Nadji shared a graphic depicting a spectrum of asset classes that Marcus & Millichap has used to study commercial real estate through the pandemic, illustrating a vast difference in performance metrics and occupancy between the lowest end of the scale, lower-tier shopping centers, and the larger growth categories, like life science projects. Multifamily assets also occupy a favorable spot on the scale.

“The suburban multifamily rental market has created record demand,” Nadji said while presenting the chart. “Manufactured housing and affordable housing are in great demand, both in terms of residents and capital chasing the safety of apartments and better-performing assets,” he said. “There has been a big recovery in the student housing segment over the past year or so as well.

Nadji also looked toward what he called the lowest inventory of for-sale housing in many years, which is creating more pressure on pricing and making affordability more of an issue for a lot of consumers. “Combined with the notion of rising interest rates, the Fed almost has no option but to slow down the economy,” Nadji explained.

Parsing demand and location

Nadji said that while there’s been incredible demand across the board, the Class A, newer construction apartment market has taken a bigger hit, primarily because those new deliveries were concentrated in urban America, which Nadji said was hit very hard during the pandemic and has since recovered. “Vacancies are at record lows with incredible demand for apartment housing across the country,” he said.

“We’ve seen record rent growth for a couple of quarters that is exceeding wage growth,” Nadji said. “So we have an affordability challenge on the apartment rental side of the equation.
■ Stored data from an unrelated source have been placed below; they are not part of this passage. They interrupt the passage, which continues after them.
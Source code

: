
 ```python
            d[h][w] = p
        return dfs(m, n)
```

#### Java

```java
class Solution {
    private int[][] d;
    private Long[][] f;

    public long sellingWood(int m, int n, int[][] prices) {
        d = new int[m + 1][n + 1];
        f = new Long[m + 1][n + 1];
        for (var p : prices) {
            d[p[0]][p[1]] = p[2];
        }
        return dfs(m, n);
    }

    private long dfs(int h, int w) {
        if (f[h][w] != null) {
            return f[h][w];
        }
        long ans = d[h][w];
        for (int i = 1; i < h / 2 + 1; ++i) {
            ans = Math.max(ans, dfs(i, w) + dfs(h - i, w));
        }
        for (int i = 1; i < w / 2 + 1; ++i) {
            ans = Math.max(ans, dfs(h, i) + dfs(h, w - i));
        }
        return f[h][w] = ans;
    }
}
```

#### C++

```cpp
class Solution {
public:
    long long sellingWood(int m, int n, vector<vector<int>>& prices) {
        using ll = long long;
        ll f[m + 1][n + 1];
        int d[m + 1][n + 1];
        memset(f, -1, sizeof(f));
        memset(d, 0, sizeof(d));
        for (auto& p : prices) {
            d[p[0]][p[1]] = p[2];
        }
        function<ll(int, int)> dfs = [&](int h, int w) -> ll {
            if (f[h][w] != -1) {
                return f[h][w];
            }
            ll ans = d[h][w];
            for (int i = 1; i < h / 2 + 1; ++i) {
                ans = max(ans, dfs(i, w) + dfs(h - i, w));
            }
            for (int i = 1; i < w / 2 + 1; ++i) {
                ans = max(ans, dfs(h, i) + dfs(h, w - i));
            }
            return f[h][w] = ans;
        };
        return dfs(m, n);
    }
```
But the trade-out rent factor as eviction moratoriums have expired and the incredible new demand that’s coming in, especially to places like Florida, Texas, Arizona and Nevada that are the growth markets are hard to miss in all the reports I see.”
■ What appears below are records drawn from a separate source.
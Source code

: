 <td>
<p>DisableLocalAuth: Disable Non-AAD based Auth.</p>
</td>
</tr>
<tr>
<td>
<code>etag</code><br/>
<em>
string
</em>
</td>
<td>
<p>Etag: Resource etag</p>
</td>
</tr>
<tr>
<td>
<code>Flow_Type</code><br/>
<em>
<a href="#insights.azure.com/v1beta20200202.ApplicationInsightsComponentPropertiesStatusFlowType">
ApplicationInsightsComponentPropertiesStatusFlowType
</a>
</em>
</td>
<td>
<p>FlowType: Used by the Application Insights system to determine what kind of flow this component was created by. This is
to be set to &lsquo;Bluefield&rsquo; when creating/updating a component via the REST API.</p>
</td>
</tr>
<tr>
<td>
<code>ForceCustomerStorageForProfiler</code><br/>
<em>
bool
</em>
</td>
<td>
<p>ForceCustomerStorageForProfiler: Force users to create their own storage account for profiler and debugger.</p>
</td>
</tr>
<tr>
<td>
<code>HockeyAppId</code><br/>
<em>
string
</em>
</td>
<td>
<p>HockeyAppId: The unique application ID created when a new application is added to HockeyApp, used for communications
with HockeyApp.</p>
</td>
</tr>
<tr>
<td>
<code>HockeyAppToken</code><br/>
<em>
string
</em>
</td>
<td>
According to Hart, the multifamily sector is expected to remain strong, in part, because of how well the sector weathered the first phase of the pandemic. While landlords were concerned with the possibility of delinquencies or income loss at the start of the pandemic, Hart said, the infusion of billions of dollars in the hands of qualified renters actually ended up being beneficial to multifamily owners.

“As another result of COVID, fewer people were moving, so all these trends resulted in supply shortages that, going into 2022, have led to robust demand for apartments, typically in suburban markets that are adjacent to major job centers, as well as for single-family rentals, which have had tremendous growth. The pace of suburban rental demand is going to continue through 2022 and beyond, especially in the high-growth Sun Belt, Southeast markets, where, in some cases, asking rents are now jumping as much as 20 percent.”
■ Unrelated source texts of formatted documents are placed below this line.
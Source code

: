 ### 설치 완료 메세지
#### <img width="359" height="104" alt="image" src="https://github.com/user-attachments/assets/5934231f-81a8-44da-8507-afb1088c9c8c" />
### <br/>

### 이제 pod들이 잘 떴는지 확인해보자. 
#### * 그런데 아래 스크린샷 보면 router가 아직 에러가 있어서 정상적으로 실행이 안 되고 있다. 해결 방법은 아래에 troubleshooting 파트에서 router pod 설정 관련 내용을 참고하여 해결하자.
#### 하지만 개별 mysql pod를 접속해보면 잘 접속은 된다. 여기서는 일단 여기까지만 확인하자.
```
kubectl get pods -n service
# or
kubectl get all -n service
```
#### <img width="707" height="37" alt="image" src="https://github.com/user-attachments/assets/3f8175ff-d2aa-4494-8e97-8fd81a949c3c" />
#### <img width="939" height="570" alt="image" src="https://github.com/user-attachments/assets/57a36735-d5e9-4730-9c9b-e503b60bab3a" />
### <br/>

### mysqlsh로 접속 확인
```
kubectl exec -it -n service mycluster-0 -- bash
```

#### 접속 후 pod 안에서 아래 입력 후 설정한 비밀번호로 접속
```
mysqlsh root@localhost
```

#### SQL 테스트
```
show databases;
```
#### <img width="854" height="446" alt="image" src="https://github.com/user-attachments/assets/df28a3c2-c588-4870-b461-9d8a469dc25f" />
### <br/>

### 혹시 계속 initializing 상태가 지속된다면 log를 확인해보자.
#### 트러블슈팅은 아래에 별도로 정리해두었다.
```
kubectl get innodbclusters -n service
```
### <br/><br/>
Hart went on to explain that “confidence of capital” is a result of these factors, with flow especially directed at Class B and workforce housing.

Nadji posed the question to Hart: “Some of the two-and-a-half to three-percent cap rates that we’re seeing in the marketplace are offset by rent growth that looks to have sustainability. Are you saying it’s safe to assume that the balance between investment decisions, cap rates and rent growth is sustainable?”

“Yes, there is much truth to that,” Hart replied. “It’s difficult for historical apartment investors to believe that cap rates have hit below 4 percent in most major markets,” Hart said. “Not to be glib, but some investors say that the 3 cap is the new 4 cap, and it’s hard to believe that. But the smart money that’s going into the space is betting on growth.”